We have forgotten how to take care of each other, but some of us never gave a rat’s ass in the first place. It’s not the government’s job to solve all of every individual’s problems, as Margaret Thatcher says (let’s for the time being leave alone this huge misinterpretation of society); but that won’t change the fact that some people can’t control themselves, and can’t afford help. It is the government’s purpose, it is the government’s duty, to look after those who need help. Not just those who can afford it.
The professionals who can aid these people don’t work in schools, churches, community organisations or workplaces. They work in state-funded mental health organisations. It’s not perfect, or maybe even ideal, but it’s the last port of call. Now they will be forced to turn people away. Incidences of “[violence,] self harm, suicide, severe neglect, substance abuse and homelessness” will increase (just as they did in the 1980s). Let’s see how the Big Society holds up then.

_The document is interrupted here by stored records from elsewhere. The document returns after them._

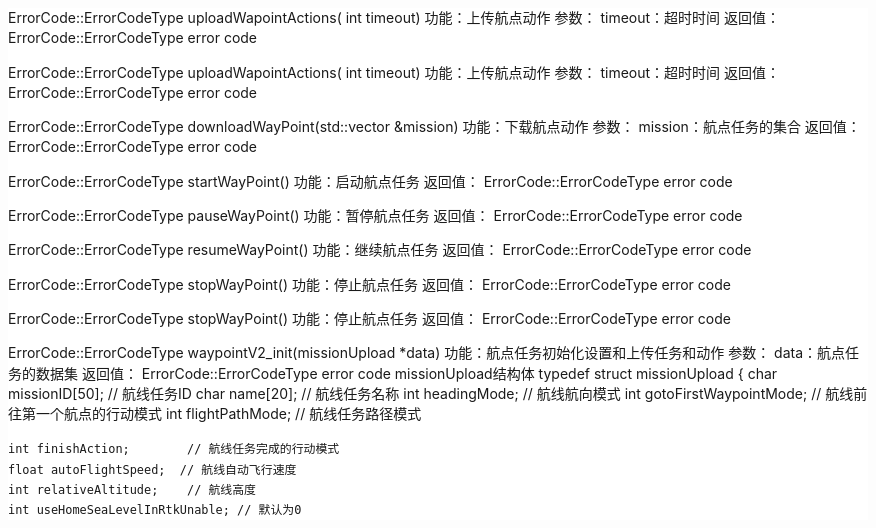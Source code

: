 ErrorCode::ErrorCodeType uploadWapointActions( int timeout)
功能：上传航点动作
参数：
timeout：超时时间
返回值： ErrorCode::ErrorCodeType  error code

ErrorCode::ErrorCodeType uploadWapointActions( int timeout)
功能：上传航点动作
参数：
timeout：超时时间
返回值： ErrorCode::ErrorCodeType  error code

ErrorCode::ErrorCodeType downloadWayPoint(std::vector<WaypointV2> &mission)
功能：下载航点动作
参数：
mission：航点任务的集合
返回值： ErrorCode::ErrorCodeType  error code

ErrorCode::ErrorCodeType startWayPoint()
功能：启动航点任务
返回值： ErrorCode::ErrorCodeType  error code

ErrorCode::ErrorCodeType pauseWayPoint()
功能：暂停航点任务
返回值： ErrorCode::ErrorCodeType  error code

ErrorCode::ErrorCodeType resumeWayPoint()
功能：继续航点任务
返回值： ErrorCode::ErrorCodeType  error code

ErrorCode::ErrorCodeType stopWayPoint()
功能：停止航点任务
返回值： ErrorCode::ErrorCodeType  error code

ErrorCode::ErrorCodeType stopWayPoint()
功能：停止航点任务
返回值： ErrorCode::ErrorCodeType  error code

ErrorCode::ErrorCodeType waypointV2_init(missionUpload *data)
功能：航点任务初始化设置和上传任务和动作
参数：
data：航点任务的数据集
返回值： ErrorCode::ErrorCodeType  error code
missionUpload结构体
typedef struct missionUpload
{
char missionID[50]; // 航线任务ID
char name[20];        // 航线任务名称
int headingMode;    //  航线航向模式
int gotoFirstWaypointMode; // 航线前往第一个航点的行动模式
int flightPathMode;        // 航线任务路径模式

    int finishAction;        // 航线任务完成的行动模式
    float autoFlightSpeed;  // 航线自动飞行速度
    int relativeAltitude;    // 航线高度
    int useHomeSeaLevelInRtkUnable; // 默认为0
    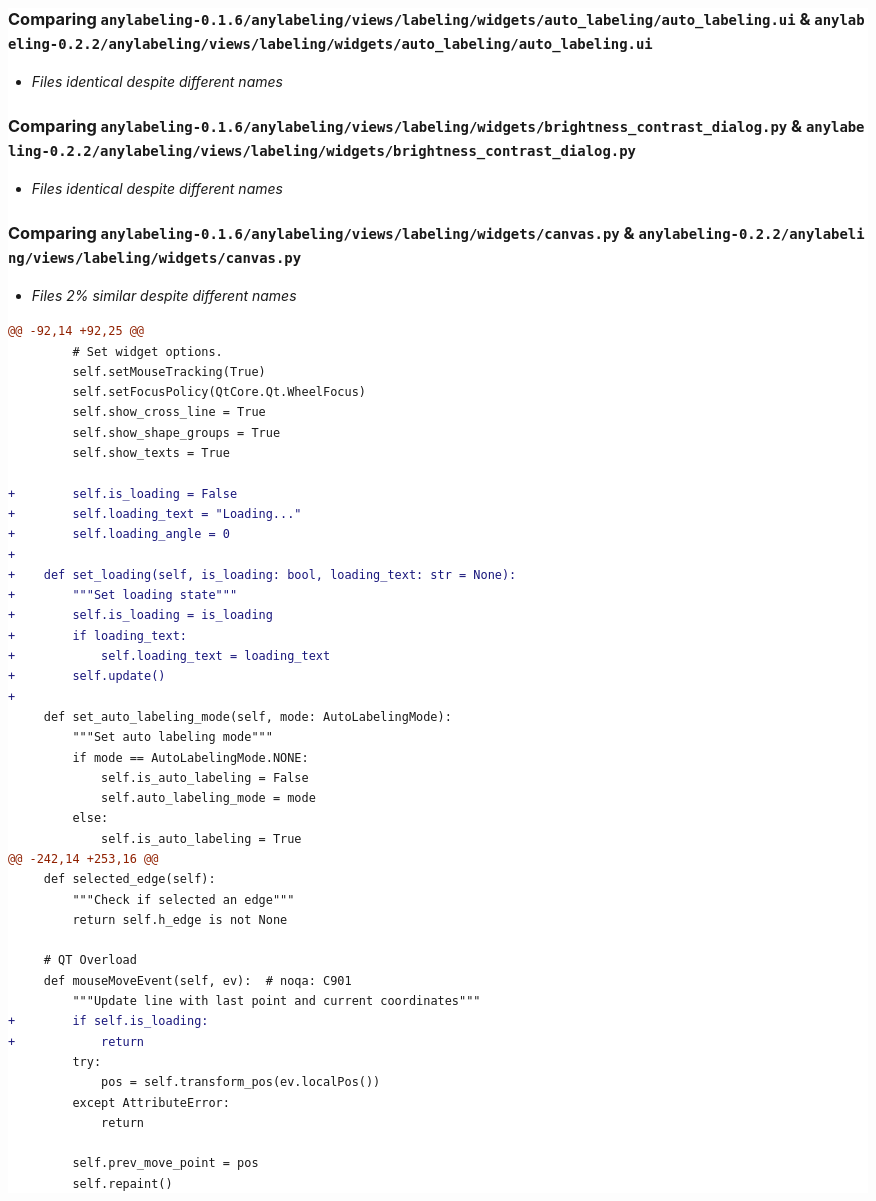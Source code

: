 ### Comparing `anylabeling-0.1.6/anylabeling/views/labeling/widgets/auto_labeling/auto_labeling.ui` & `anylabeling-0.2.2/anylabeling/views/labeling/widgets/auto_labeling/auto_labeling.ui`

 * *Files identical despite different names*

### Comparing `anylabeling-0.1.6/anylabeling/views/labeling/widgets/brightness_contrast_dialog.py` & `anylabeling-0.2.2/anylabeling/views/labeling/widgets/brightness_contrast_dialog.py`

 * *Files identical despite different names*

### Comparing `anylabeling-0.1.6/anylabeling/views/labeling/widgets/canvas.py` & `anylabeling-0.2.2/anylabeling/views/labeling/widgets/canvas.py`

 * *Files 2% similar despite different names*

```diff
@@ -92,14 +92,25 @@
         # Set widget options.
         self.setMouseTracking(True)
         self.setFocusPolicy(QtCore.Qt.WheelFocus)
         self.show_cross_line = True
         self.show_shape_groups = True
         self.show_texts = True
 
+        self.is_loading = False
+        self.loading_text = "Loading..."
+        self.loading_angle = 0
+
+    def set_loading(self, is_loading: bool, loading_text: str = None):
+        """Set loading state"""
+        self.is_loading = is_loading
+        if loading_text:
+            self.loading_text = loading_text
+        self.update()
+
     def set_auto_labeling_mode(self, mode: AutoLabelingMode):
         """Set auto labeling mode"""
         if mode == AutoLabelingMode.NONE:
             self.is_auto_labeling = False
             self.auto_labeling_mode = mode
         else:
             self.is_auto_labeling = True
@@ -242,14 +253,16 @@
     def selected_edge(self):
         """Check if selected an edge"""
         return self.h_edge is not None
 
     # QT Overload
     def mouseMoveEvent(self, ev):  # noqa: C901
         """Update line with last point and current coordinates"""
+        if self.is_loading:
+            return
         try:
             pos = self.transform_pos(ev.localPos())
         except AttributeError:
             return
 
         self.prev_move_point = pos
         self.repaint()
```
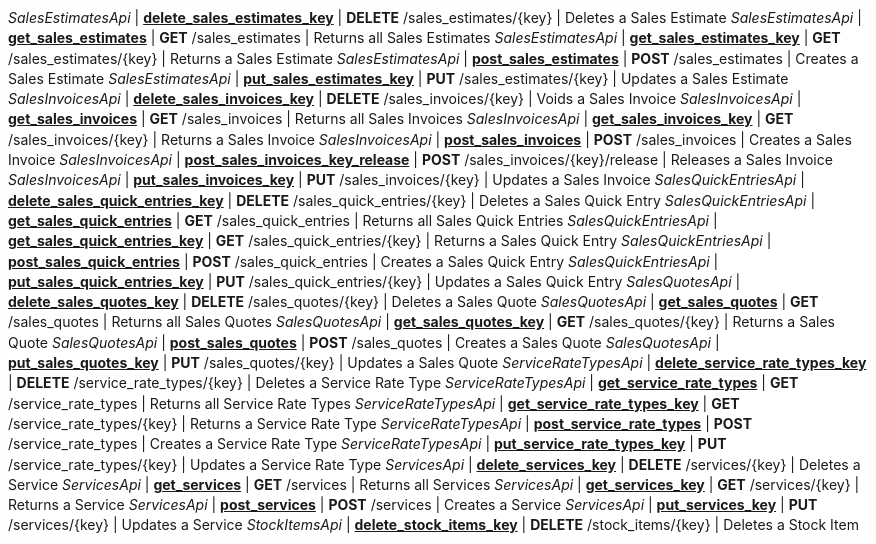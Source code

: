 *SalesEstimatesApi* | [**delete_sales_estimates_key**](docs/SalesEstimatesApi.md#delete_sales_estimates_key) | **DELETE** /sales_estimates/{key} | Deletes a Sales Estimate
*SalesEstimatesApi* | [**get_sales_estimates**](docs/SalesEstimatesApi.md#get_sales_estimates) | **GET** /sales_estimates | Returns all Sales Estimates
*SalesEstimatesApi* | [**get_sales_estimates_key**](docs/SalesEstimatesApi.md#get_sales_estimates_key) | **GET** /sales_estimates/{key} | Returns a Sales Estimate
*SalesEstimatesApi* | [**post_sales_estimates**](docs/SalesEstimatesApi.md#post_sales_estimates) | **POST** /sales_estimates | Creates a Sales Estimate
*SalesEstimatesApi* | [**put_sales_estimates_key**](docs/SalesEstimatesApi.md#put_sales_estimates_key) | **PUT** /sales_estimates/{key} | Updates a Sales Estimate
*SalesInvoicesApi* | [**delete_sales_invoices_key**](docs/SalesInvoicesApi.md#delete_sales_invoices_key) | **DELETE** /sales_invoices/{key} | Voids a Sales Invoice
*SalesInvoicesApi* | [**get_sales_invoices**](docs/SalesInvoicesApi.md#get_sales_invoices) | **GET** /sales_invoices | Returns all Sales Invoices
*SalesInvoicesApi* | [**get_sales_invoices_key**](docs/SalesInvoicesApi.md#get_sales_invoices_key) | **GET** /sales_invoices/{key} | Returns a Sales Invoice
*SalesInvoicesApi* | [**post_sales_invoices**](docs/SalesInvoicesApi.md#post_sales_invoices) | **POST** /sales_invoices | Creates a Sales Invoice
*SalesInvoicesApi* | [**post_sales_invoices_key_release**](docs/SalesInvoicesApi.md#post_sales_invoices_key_release) | **POST** /sales_invoices/{key}/release | Releases a Sales Invoice
*SalesInvoicesApi* | [**put_sales_invoices_key**](docs/SalesInvoicesApi.md#put_sales_invoices_key) | **PUT** /sales_invoices/{key} | Updates a Sales Invoice
*SalesQuickEntriesApi* | [**delete_sales_quick_entries_key**](docs/SalesQuickEntriesApi.md#delete_sales_quick_entries_key) | **DELETE** /sales_quick_entries/{key} | Deletes a Sales Quick Entry
*SalesQuickEntriesApi* | [**get_sales_quick_entries**](docs/SalesQuickEntriesApi.md#get_sales_quick_entries) | **GET** /sales_quick_entries | Returns all Sales Quick Entries
*SalesQuickEntriesApi* | [**get_sales_quick_entries_key**](docs/SalesQuickEntriesApi.md#get_sales_quick_entries_key) | **GET** /sales_quick_entries/{key} | Returns a Sales Quick Entry
*SalesQuickEntriesApi* | [**post_sales_quick_entries**](docs/SalesQuickEntriesApi.md#post_sales_quick_entries) | **POST** /sales_quick_entries | Creates a Sales Quick Entry
*SalesQuickEntriesApi* | [**put_sales_quick_entries_key**](docs/SalesQuickEntriesApi.md#put_sales_quick_entries_key) | **PUT** /sales_quick_entries/{key} | Updates a Sales Quick Entry
*SalesQuotesApi* | [**delete_sales_quotes_key**](docs/SalesQuotesApi.md#delete_sales_quotes_key) | **DELETE** /sales_quotes/{key} | Deletes a Sales Quote
*SalesQuotesApi* | [**get_sales_quotes**](docs/SalesQuotesApi.md#get_sales_quotes) | **GET** /sales_quotes | Returns all Sales Quotes
*SalesQuotesApi* | [**get_sales_quotes_key**](docs/SalesQuotesApi.md#get_sales_quotes_key) | **GET** /sales_quotes/{key} | Returns a Sales Quote
*SalesQuotesApi* | [**post_sales_quotes**](docs/SalesQuotesApi.md#post_sales_quotes) | **POST** /sales_quotes | Creates a Sales Quote
*SalesQuotesApi* | [**put_sales_quotes_key**](docs/SalesQuotesApi.md#put_sales_quotes_key) | **PUT** /sales_quotes/{key} | Updates a Sales Quote
*ServiceRateTypesApi* | [**delete_service_rate_types_key**](docs/ServiceRateTypesApi.md#delete_service_rate_types_key) | **DELETE** /service_rate_types/{key} | Deletes a Service Rate Type
*ServiceRateTypesApi* | [**get_service_rate_types**](docs/ServiceRateTypesApi.md#get_service_rate_types) | **GET** /service_rate_types | Returns all Service Rate Types
*ServiceRateTypesApi* | [**get_service_rate_types_key**](docs/ServiceRateTypesApi.md#get_service_rate_types_key) | **GET** /service_rate_types/{key} | Returns a Service Rate Type
*ServiceRateTypesApi* | [**post_service_rate_types**](docs/ServiceRateTypesApi.md#post_service_rate_types) | **POST** /service_rate_types | Creates a Service Rate Type
*ServiceRateTypesApi* | [**put_service_rate_types_key**](docs/ServiceRateTypesApi.md#put_service_rate_types_key) | **PUT** /service_rate_types/{key} | Updates a Service Rate Type
*ServicesApi* | [**delete_services_key**](docs/ServicesApi.md#delete_services_key) | **DELETE** /services/{key} | Deletes a Service
*ServicesApi* | [**get_services**](docs/ServicesApi.md#get_services) | **GET** /services | Returns all Services
*ServicesApi* | [**get_services_key**](docs/ServicesApi.md#get_services_key) | **GET** /services/{key} | Returns a Service
*ServicesApi* | [**post_services**](docs/ServicesApi.md#post_services) | **POST** /services | Creates a Service
*ServicesApi* | [**put_services_key**](docs/ServicesApi.md#put_services_key) | **PUT** /services/{key} | Updates a Service
*StockItemsApi* | [**delete_stock_items_key**](docs/StockItemsApi.md#delete_stock_items_key) | **DELETE** /stock_items/{key} | Deletes a Stock Item
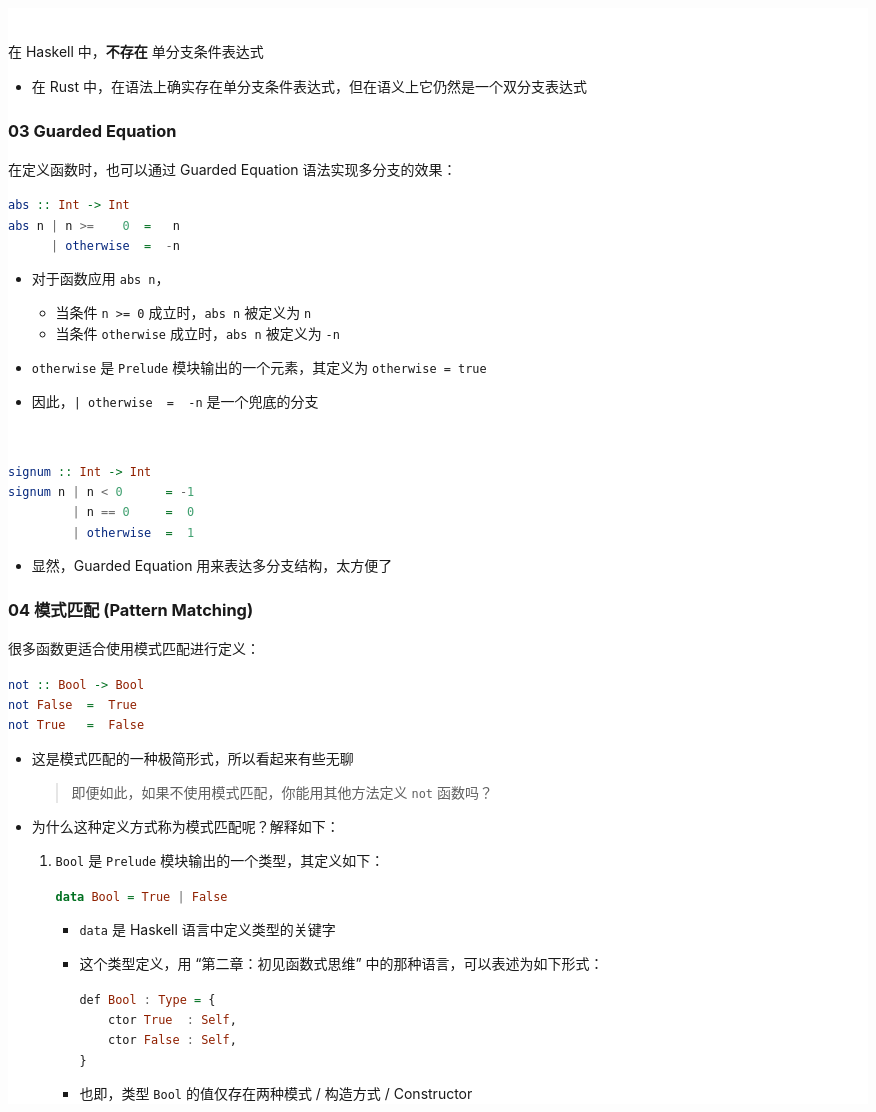 <br>

在 Haskell 中，**不存在** 单分支条件表达式
- 在 Rust 中，在语法上确实存在单分支条件表达式，但在语义上它仍然是一个双分支表达式

### 03 Guarded Equation

在定义函数时，也可以通过 Guarded Equation 语法实现多分支的效果：

```haskell
abs :: Int -> Int
abs n | n >=    0  =   n
      | otherwise  =  -n
```
- 对于函数应用 `abs n`，
  - 当条件 `n >= 0` 成立时，`abs n` 被定义为 `n`
  - 当条件 `otherwise` 成立时，`abs n` 被定义为 `-n`

- `otherwise` 是 `Prelude` 模块输出的一个元素，其定义为 `otherwise = true`

- 因此，`| otherwise  =  -n` 是一个兜底的分支

<br>

```haskell
signum :: Int -> Int
signum n | n < 0      = -1
         | n == 0     =  0
         | otherwise  =  1
```
- 显然，Guarded Equation 用来表达多分支结构，太方便了

### 04 模式匹配 (Pattern Matching)

很多函数更适合使用模式匹配进行定义：

```haskell
not :: Bool -> Bool
not False  =  True
not True   =  False
```
- 这是模式匹配的一种极简形式，所以看起来有些无聊

  > 即便如此，如果不使用模式匹配，你能用其他方法定义 `not` 函数吗？

- 为什么这种定义方式称为模式匹配呢？解释如下：

  1. `Bool` 是 `Prelude` 模块输出的一个类型，其定义如下：
     ```haskell
     data Bool = True | False
     ```
     - `data` 是 Haskell 语言中定义类型的关键字

     - 这个类型定义，用 “第二章：初见函数式思维” 中的那种语言，可以表述为如下形式：
       ```haskell
       def Bool : Type = {
           ctor True  : Self,
           ctor False : Self,
       }
       ```
     - 也即，类型 `Bool` 的值仅存在两种模式 / 构造方式 / Constructor
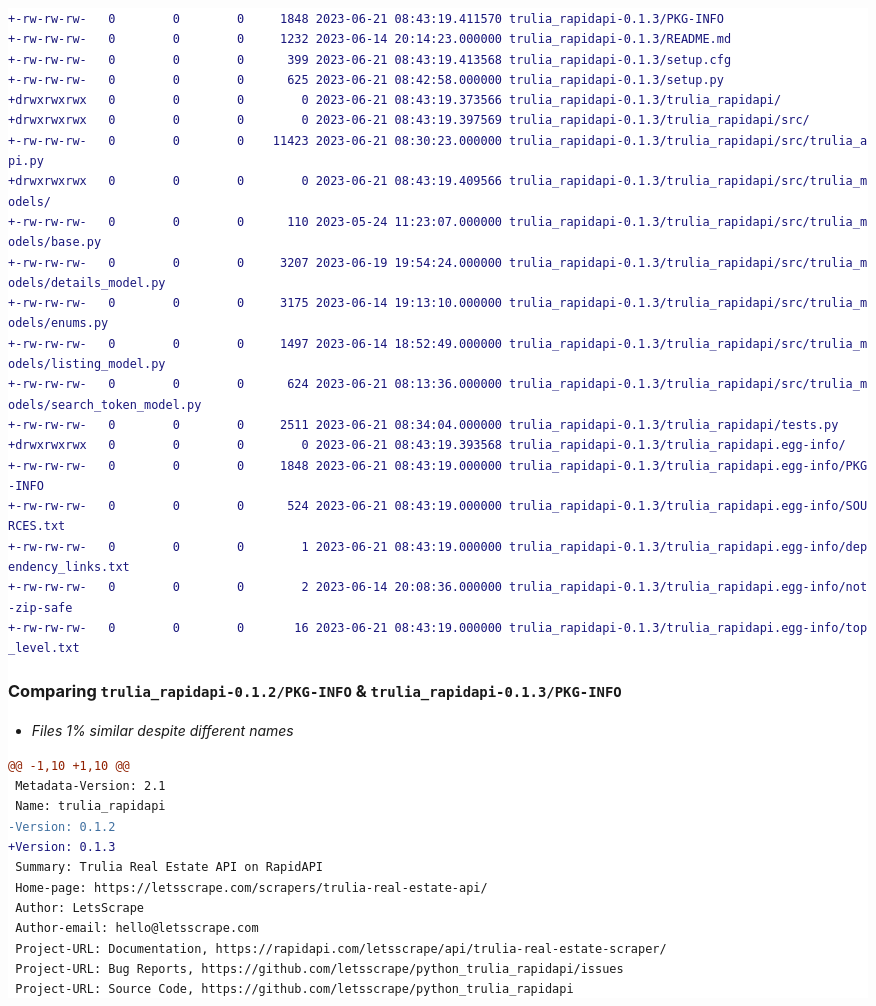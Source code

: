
 ```diff
+-rw-rw-rw-   0        0        0     1848 2023-06-21 08:43:19.411570 trulia_rapidapi-0.1.3/PKG-INFO
+-rw-rw-rw-   0        0        0     1232 2023-06-14 20:14:23.000000 trulia_rapidapi-0.1.3/README.md
+-rw-rw-rw-   0        0        0      399 2023-06-21 08:43:19.413568 trulia_rapidapi-0.1.3/setup.cfg
+-rw-rw-rw-   0        0        0      625 2023-06-21 08:42:58.000000 trulia_rapidapi-0.1.3/setup.py
+drwxrwxrwx   0        0        0        0 2023-06-21 08:43:19.373566 trulia_rapidapi-0.1.3/trulia_rapidapi/
+drwxrwxrwx   0        0        0        0 2023-06-21 08:43:19.397569 trulia_rapidapi-0.1.3/trulia_rapidapi/src/
+-rw-rw-rw-   0        0        0    11423 2023-06-21 08:30:23.000000 trulia_rapidapi-0.1.3/trulia_rapidapi/src/trulia_api.py
+drwxrwxrwx   0        0        0        0 2023-06-21 08:43:19.409566 trulia_rapidapi-0.1.3/trulia_rapidapi/src/trulia_models/
+-rw-rw-rw-   0        0        0      110 2023-05-24 11:23:07.000000 trulia_rapidapi-0.1.3/trulia_rapidapi/src/trulia_models/base.py
+-rw-rw-rw-   0        0        0     3207 2023-06-19 19:54:24.000000 trulia_rapidapi-0.1.3/trulia_rapidapi/src/trulia_models/details_model.py
+-rw-rw-rw-   0        0        0     3175 2023-06-14 19:13:10.000000 trulia_rapidapi-0.1.3/trulia_rapidapi/src/trulia_models/enums.py
+-rw-rw-rw-   0        0        0     1497 2023-06-14 18:52:49.000000 trulia_rapidapi-0.1.3/trulia_rapidapi/src/trulia_models/listing_model.py
+-rw-rw-rw-   0        0        0      624 2023-06-21 08:13:36.000000 trulia_rapidapi-0.1.3/trulia_rapidapi/src/trulia_models/search_token_model.py
+-rw-rw-rw-   0        0        0     2511 2023-06-21 08:34:04.000000 trulia_rapidapi-0.1.3/trulia_rapidapi/tests.py
+drwxrwxrwx   0        0        0        0 2023-06-21 08:43:19.393568 trulia_rapidapi-0.1.3/trulia_rapidapi.egg-info/
+-rw-rw-rw-   0        0        0     1848 2023-06-21 08:43:19.000000 trulia_rapidapi-0.1.3/trulia_rapidapi.egg-info/PKG-INFO
+-rw-rw-rw-   0        0        0      524 2023-06-21 08:43:19.000000 trulia_rapidapi-0.1.3/trulia_rapidapi.egg-info/SOURCES.txt
+-rw-rw-rw-   0        0        0        1 2023-06-21 08:43:19.000000 trulia_rapidapi-0.1.3/trulia_rapidapi.egg-info/dependency_links.txt
+-rw-rw-rw-   0        0        0        2 2023-06-14 20:08:36.000000 trulia_rapidapi-0.1.3/trulia_rapidapi.egg-info/not-zip-safe
+-rw-rw-rw-   0        0        0       16 2023-06-21 08:43:19.000000 trulia_rapidapi-0.1.3/trulia_rapidapi.egg-info/top_level.txt
```

### Comparing `trulia_rapidapi-0.1.2/PKG-INFO` & `trulia_rapidapi-0.1.3/PKG-INFO`

 * *Files 1% similar despite different names*

```diff
@@ -1,10 +1,10 @@
 Metadata-Version: 2.1
 Name: trulia_rapidapi
-Version: 0.1.2
+Version: 0.1.3
 Summary: Trulia Real Estate API on RapidAPI
 Home-page: https://letsscrape.com/scrapers/trulia-real-estate-api/
 Author: LetsScrape
 Author-email: hello@letsscrape.com
 Project-URL: Documentation, https://rapidapi.com/letsscrape/api/trulia-real-estate-scraper/
 Project-URL: Bug Reports, https://github.com/letsscrape/python_trulia_rapidapi/issues
 Project-URL: Source Code, https://github.com/letsscrape/python_trulia_rapidapi
```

Atmosphere – Mama Had A Baby And His Head Popped Off
Reminds me of this…
http://www.itnsource.com/shotlist/ITN/2010/07/14/T14071014/?v=1&a=0
Have you ever considered just moving somewhere quiter? Like the countryside? You can still be freelance in the country and you’re head won’t explode.
Mental illness is often (as it is in my case) something you’re born with, or have a genetic susceptibility to. It shouldn’t be confused with stress. It’s not always down to how much external stimuli is present. Nor, when there is a lot present, does the reaction necessarily follow logical expectation.
In the country I’d have less access to medication and therapeutic help, then there’s the factor of loneliness and isolation – suicide rates per capita are actually higher in countryside areas.
Personally I’m not keen on the countryside and much prefer the city. I love London, and aim to stay here as long as possible!